D. J. Bernstein

TCP/IP

ucspi-tcp

The latest published ucspi-tcp package is ucspi-tcp-0.84.tar.gz.

What is it?

tcpserver and tcpclient are easy-to-use command-line tools for building TCP client-server applications.

tcpserver waits for incoming connections and, for each connection, runs a program of your choice. Your program receives environment variables showing the local and remote host names, IP addresses, and port numbers.

tcpserver offers a concurrency limit to protect you from running out of processes and memory. When you are handling 40 (by default) simultaneous connections, tcpserver smoothly defers acceptance of new connections.

tcpserver also provides TCP access control features, similar to tcp-wrappers/tcpd's hosts.allow but much faster. Its access control rules are compiled into a hashed format with cdb, so it can easily deal with thousands of different hosts.
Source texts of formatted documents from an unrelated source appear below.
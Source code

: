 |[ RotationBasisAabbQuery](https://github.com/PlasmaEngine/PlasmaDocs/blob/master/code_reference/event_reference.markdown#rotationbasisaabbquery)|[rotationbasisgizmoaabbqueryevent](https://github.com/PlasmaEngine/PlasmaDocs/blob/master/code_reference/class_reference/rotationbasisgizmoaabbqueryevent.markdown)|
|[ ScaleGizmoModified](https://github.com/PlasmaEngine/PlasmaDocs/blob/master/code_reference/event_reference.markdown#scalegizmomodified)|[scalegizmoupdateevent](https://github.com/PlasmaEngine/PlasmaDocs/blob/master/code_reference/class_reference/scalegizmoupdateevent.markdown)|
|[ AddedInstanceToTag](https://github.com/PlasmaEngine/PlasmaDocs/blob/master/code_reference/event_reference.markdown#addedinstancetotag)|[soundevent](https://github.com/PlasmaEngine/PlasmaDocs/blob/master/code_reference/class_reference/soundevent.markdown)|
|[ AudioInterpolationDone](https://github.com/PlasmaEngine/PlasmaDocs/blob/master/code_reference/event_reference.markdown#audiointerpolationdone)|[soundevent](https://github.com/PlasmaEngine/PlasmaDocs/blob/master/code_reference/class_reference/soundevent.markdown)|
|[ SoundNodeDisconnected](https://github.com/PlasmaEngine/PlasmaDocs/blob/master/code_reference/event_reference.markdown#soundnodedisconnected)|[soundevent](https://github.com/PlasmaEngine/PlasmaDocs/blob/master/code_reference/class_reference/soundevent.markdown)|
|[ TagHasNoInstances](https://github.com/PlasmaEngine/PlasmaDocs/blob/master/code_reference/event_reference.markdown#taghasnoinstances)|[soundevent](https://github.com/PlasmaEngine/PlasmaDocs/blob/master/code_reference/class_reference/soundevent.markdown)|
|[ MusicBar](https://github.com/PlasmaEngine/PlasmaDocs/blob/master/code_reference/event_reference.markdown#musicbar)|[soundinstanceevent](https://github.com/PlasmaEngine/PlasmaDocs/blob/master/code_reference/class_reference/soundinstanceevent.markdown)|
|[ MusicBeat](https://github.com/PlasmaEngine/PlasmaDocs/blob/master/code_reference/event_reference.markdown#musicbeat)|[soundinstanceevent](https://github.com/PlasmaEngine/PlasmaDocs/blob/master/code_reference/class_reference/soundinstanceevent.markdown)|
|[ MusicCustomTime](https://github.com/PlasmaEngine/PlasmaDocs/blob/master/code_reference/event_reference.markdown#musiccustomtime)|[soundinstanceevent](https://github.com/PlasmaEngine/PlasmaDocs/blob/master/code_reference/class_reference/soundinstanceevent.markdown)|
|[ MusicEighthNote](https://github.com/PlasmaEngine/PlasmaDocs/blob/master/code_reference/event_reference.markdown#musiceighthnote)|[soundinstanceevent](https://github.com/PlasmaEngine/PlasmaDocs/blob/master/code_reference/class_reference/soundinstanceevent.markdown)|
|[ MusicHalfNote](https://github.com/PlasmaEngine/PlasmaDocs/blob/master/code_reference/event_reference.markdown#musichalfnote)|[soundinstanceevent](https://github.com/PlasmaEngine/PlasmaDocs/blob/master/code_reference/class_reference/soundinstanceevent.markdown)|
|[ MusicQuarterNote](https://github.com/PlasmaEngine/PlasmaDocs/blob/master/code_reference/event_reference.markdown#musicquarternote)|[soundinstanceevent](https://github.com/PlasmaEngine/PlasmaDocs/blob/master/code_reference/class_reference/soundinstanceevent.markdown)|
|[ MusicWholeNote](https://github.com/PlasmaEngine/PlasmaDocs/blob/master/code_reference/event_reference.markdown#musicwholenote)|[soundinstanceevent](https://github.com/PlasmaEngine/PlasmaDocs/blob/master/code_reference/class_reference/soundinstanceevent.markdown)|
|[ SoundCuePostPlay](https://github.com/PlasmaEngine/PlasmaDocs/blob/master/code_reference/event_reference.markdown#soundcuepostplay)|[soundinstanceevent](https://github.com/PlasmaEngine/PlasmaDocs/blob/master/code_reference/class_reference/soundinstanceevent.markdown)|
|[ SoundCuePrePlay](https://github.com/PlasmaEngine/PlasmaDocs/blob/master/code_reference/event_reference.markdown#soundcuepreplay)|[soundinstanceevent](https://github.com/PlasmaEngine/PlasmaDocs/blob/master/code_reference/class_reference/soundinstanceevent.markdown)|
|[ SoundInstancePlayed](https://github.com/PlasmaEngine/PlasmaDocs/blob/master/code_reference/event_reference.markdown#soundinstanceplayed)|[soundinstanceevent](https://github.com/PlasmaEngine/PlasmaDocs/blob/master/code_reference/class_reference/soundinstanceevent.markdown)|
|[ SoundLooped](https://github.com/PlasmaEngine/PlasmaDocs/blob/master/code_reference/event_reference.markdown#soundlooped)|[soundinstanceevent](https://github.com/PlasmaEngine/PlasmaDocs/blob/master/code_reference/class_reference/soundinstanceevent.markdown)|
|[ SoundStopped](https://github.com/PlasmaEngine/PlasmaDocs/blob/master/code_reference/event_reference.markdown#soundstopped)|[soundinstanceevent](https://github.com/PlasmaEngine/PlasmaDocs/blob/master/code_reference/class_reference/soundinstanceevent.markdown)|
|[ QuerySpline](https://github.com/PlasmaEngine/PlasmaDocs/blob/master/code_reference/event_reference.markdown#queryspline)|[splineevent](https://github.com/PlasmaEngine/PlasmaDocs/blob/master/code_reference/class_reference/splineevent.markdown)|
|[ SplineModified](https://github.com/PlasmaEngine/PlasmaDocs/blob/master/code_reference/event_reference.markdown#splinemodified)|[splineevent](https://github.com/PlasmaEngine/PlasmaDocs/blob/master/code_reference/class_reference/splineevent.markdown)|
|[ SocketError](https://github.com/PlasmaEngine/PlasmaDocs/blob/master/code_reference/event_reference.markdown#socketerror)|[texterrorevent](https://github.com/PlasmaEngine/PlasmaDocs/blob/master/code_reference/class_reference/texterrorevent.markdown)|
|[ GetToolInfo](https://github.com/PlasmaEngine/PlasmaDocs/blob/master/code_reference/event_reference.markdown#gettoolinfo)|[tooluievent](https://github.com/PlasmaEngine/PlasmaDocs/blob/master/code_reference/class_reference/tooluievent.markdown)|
This package includes a recordio tool that monitors all the input and output of a server.

tcpclient makes a TCP connection and runs a program of your choice. It sets up the same environment variables as tcpserver.

This package includes several sample clients built on top of tcpclient: who@, date@, finger@, http@, tcpcat, and mconnect.

tcpserver and tcpclient conform to UCSPI, the UNIX Client-Server Program Interface, using the TCP protocol. UCSPI tools are available for several different networks.

Other command-line TCP tools

The current ucspi-tcp interface is a refinement of the tcpserver/tcpclient interface in my 1991 clientserver package, which replaced the attachport/authtcp interface in my 1989 auth package.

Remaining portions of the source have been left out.